Mr. Coons is regretting giving up his tool to stop Donald Trump’s march of reformers. It’s a cabinet parade of charter-school-lovers, and law-and-order prosecutors and tax-cutters and ObamaCare-slayers, of the sort to give a good Delaware liberal night sweats. There was a day when not one of these nominees could have hoped to squeeze past a Senate filibuster. But Mr. Reid did it his way, and Mr. Trump keeps tweeting.
Former veep candidate Tim Kaine in October threatened that Republicans would be really, really sorry if they tried use what filibuster tools were left against a Hillary Clinton Supreme Court nominee. If Republicans “stonewall,” then a “Democratic Senate majority will say we’re not going to let you thwart the law,” he declared in October. Incoming Senate Democratic leader Chuck Schumer is now regretting that belligerence, and insisting that the Supreme Court filibuster is inviolate, and that his party never did kill it, you know, and that should count for something, and . . . blah, blah, regrets.
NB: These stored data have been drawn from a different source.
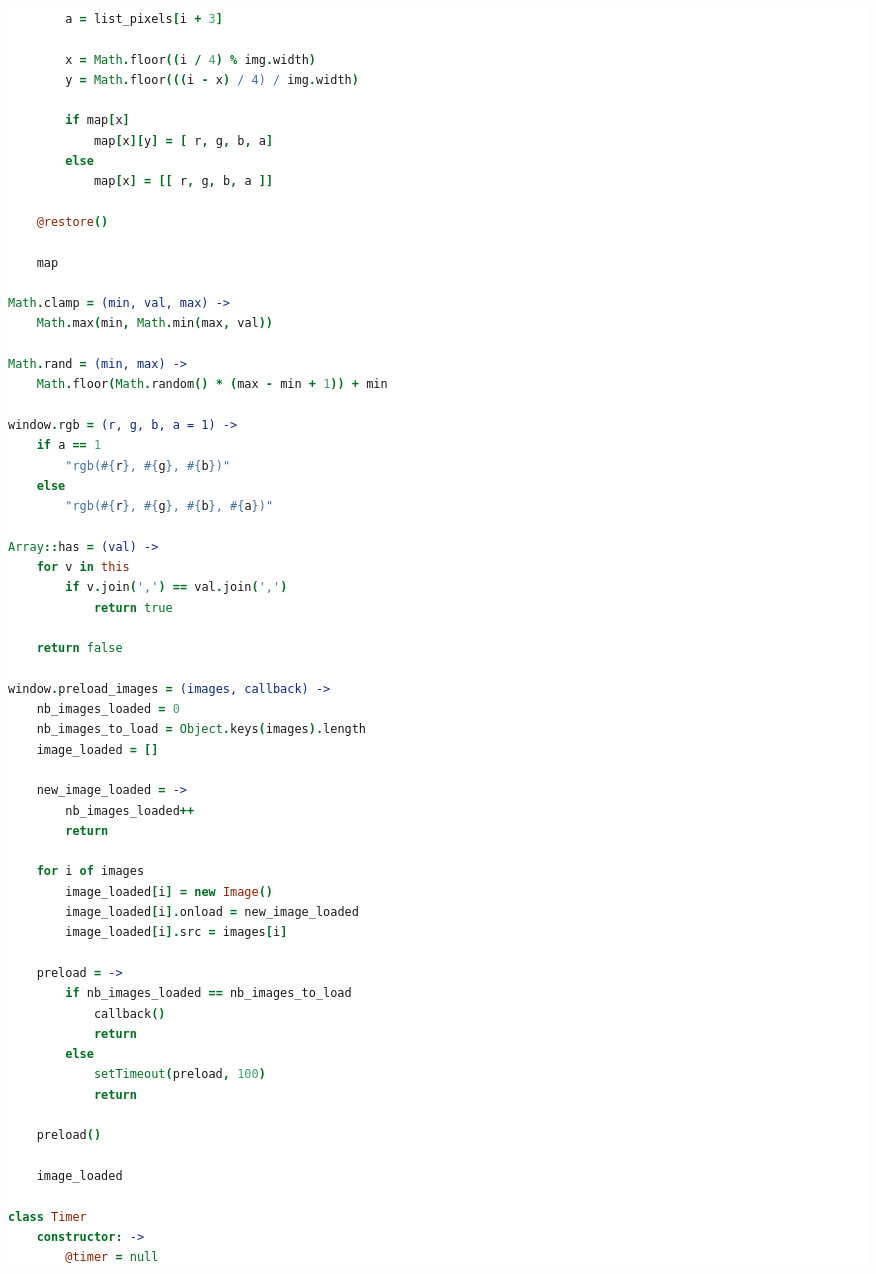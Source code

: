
 ```coffeescript
        a = list_pixels[i + 3]

        x = Math.floor((i / 4) % img.width)
        y = Math.floor(((i - x) / 4) / img.width)

        if map[x]
            map[x][y] = [ r, g, b, a]
        else
            map[x] = [[ r, g, b, a ]]

    @restore()

    map

Math.clamp = (min, val, max) ->
    Math.max(min, Math.min(max, val))

Math.rand = (min, max) ->
    Math.floor(Math.random() * (max - min + 1)) + min

window.rgb = (r, g, b, a = 1) ->
    if a == 1
        "rgb(#{r}, #{g}, #{b})"
    else
        "rgb(#{r}, #{g}, #{b}, #{a})"

Array::has = (val) ->
    for v in this
        if v.join(',') == val.join(',')
            return true

    return false

window.preload_images = (images, callback) ->
    nb_images_loaded = 0
    nb_images_to_load = Object.keys(images).length
    image_loaded = []

    new_image_loaded = ->
        nb_images_loaded++
        return

    for i of images
        image_loaded[i] = new Image()
        image_loaded[i].onload = new_image_loaded
        image_loaded[i].src = images[i]

    preload = ->
        if nb_images_loaded == nb_images_to_load
            callback()
            return
        else
            setTimeout(preload, 100)
            return

    preload()

    image_loaded

class Timer
    constructor: ->
        @timer = null

```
It would be hard to stall the confirmation process, at least after Minnesota Sen. Amy Klobuchar’s regretful September news conference, the one where she stood tall and hit Republicans for refusing to confirm Mr. Obama’s end-of-the-road nominee, Merrick Garland. “This is not just some TV show [like] ‘Eight is Enough.’ Eight is not enough on the United States Supreme Court,” she railed. She’s joined in regret by the activists behind those trendy Twitter campaigns: #weneednine. #doyourjob. Bring on Mr. Trump’s own Tweetbomb: #likeyousaid.
They have a lot to regret. They’ll have much more.